En determinado momento esas estrellas terminan en una explosión de supernova que deja un agujero negro.

Ondas gravitacionales

Los descubrimientos de estos sistemas triples con un par interno y una estrella distante también podrían proporcionar pistas sobre las violentas fusiones cósmicas que liberan ondas gravitacionales lo suficientemente potentes como para ser detectadas en la Tierra.

Algunos astrónomos creen que las fusiones pueden ocurrir en sistemas con una configuración similar a HR 6819 o LB-1, pero donde el par interno está formado por dos agujeros negros o de un agujero negro y una estrella de neutrones.

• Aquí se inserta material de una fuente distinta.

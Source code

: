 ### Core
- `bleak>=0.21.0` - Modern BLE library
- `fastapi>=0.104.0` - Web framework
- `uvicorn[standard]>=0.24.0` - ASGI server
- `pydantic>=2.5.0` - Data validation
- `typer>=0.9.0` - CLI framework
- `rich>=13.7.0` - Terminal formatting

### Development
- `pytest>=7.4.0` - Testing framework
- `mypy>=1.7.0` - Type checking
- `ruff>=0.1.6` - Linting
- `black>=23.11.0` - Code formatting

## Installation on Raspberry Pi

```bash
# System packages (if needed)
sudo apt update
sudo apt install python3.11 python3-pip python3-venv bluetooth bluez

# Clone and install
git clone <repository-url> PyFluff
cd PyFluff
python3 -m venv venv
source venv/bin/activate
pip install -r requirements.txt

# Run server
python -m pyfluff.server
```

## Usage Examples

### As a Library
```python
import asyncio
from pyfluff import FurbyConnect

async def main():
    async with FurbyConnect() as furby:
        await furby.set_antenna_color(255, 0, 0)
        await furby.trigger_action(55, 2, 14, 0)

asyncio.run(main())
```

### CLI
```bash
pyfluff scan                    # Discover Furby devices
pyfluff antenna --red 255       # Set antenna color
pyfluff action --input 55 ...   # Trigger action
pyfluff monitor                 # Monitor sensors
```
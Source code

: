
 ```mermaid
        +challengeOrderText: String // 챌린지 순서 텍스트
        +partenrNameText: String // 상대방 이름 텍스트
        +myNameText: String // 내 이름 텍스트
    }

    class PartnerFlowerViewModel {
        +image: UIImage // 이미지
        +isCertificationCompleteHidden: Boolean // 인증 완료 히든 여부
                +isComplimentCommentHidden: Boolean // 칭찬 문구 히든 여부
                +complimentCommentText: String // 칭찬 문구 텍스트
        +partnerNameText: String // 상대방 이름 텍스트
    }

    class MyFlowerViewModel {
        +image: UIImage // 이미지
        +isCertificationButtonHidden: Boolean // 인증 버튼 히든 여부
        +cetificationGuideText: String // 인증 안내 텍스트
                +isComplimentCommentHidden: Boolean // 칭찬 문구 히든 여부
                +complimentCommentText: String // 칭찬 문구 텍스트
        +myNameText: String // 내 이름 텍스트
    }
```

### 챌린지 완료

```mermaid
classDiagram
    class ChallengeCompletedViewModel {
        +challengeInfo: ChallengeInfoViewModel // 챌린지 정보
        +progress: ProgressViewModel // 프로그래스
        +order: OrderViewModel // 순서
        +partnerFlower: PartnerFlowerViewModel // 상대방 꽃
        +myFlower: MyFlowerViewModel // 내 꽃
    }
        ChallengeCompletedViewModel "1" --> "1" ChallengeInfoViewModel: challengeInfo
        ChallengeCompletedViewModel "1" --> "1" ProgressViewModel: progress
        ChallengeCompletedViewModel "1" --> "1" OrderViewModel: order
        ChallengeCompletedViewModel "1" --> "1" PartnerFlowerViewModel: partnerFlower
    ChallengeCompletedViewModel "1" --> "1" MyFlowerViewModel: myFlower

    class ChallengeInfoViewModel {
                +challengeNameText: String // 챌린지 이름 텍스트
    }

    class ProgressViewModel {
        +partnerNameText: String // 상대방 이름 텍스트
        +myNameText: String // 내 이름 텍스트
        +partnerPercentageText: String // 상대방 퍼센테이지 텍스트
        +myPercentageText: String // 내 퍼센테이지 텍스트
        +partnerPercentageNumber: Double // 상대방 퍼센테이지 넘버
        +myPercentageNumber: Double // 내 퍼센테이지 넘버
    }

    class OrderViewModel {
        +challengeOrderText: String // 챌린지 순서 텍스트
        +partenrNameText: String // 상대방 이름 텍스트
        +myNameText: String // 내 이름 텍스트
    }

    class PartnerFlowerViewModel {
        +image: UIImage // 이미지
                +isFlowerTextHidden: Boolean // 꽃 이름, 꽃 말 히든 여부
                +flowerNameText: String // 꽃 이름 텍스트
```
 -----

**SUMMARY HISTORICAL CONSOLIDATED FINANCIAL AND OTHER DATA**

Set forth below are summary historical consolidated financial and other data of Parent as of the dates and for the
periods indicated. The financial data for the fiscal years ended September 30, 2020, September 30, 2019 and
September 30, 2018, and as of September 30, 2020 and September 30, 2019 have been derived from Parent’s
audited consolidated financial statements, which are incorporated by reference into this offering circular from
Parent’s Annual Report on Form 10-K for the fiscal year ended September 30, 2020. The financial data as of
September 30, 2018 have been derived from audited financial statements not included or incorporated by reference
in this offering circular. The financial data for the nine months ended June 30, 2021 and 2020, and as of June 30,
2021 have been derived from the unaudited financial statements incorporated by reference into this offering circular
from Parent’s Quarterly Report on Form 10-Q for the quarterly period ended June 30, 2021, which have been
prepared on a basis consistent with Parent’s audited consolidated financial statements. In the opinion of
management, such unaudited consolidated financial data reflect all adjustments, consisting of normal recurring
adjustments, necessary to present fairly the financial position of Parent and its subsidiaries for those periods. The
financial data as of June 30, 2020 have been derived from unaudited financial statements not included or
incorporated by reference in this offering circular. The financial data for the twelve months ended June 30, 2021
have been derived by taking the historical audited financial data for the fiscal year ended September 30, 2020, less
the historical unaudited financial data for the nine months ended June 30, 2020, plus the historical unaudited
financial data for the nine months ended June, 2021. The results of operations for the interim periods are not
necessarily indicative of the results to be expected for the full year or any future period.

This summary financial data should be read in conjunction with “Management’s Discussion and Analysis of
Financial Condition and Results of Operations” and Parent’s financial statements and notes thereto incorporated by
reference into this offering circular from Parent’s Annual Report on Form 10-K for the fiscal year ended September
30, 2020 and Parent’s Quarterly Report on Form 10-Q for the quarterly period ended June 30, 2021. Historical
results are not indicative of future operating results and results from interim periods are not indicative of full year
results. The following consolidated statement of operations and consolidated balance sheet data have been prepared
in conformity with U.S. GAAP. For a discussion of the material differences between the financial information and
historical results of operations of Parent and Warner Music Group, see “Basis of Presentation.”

El objeto externo distante puede impactar gravitacionalmente el par interno de tal manera que desencadena una fusión y la liberación de ondas gravitacionales.

Aunque HR 6819 y LB-1 tienen solo un agujero negro y no tienen estrellas de neutrones, estos sistemas podrían ayudar a los científicos a comprender cómo pueden ocurrir colisiones estelares en los sistemas estelares triples.

Referencia

Naked-eye triple system with a nonaccreting black hole in the inner binary. Th. Rivinius et al. Astronomy & Astrophysics. DOI:10.1051 / 0004-6361 / 202038020.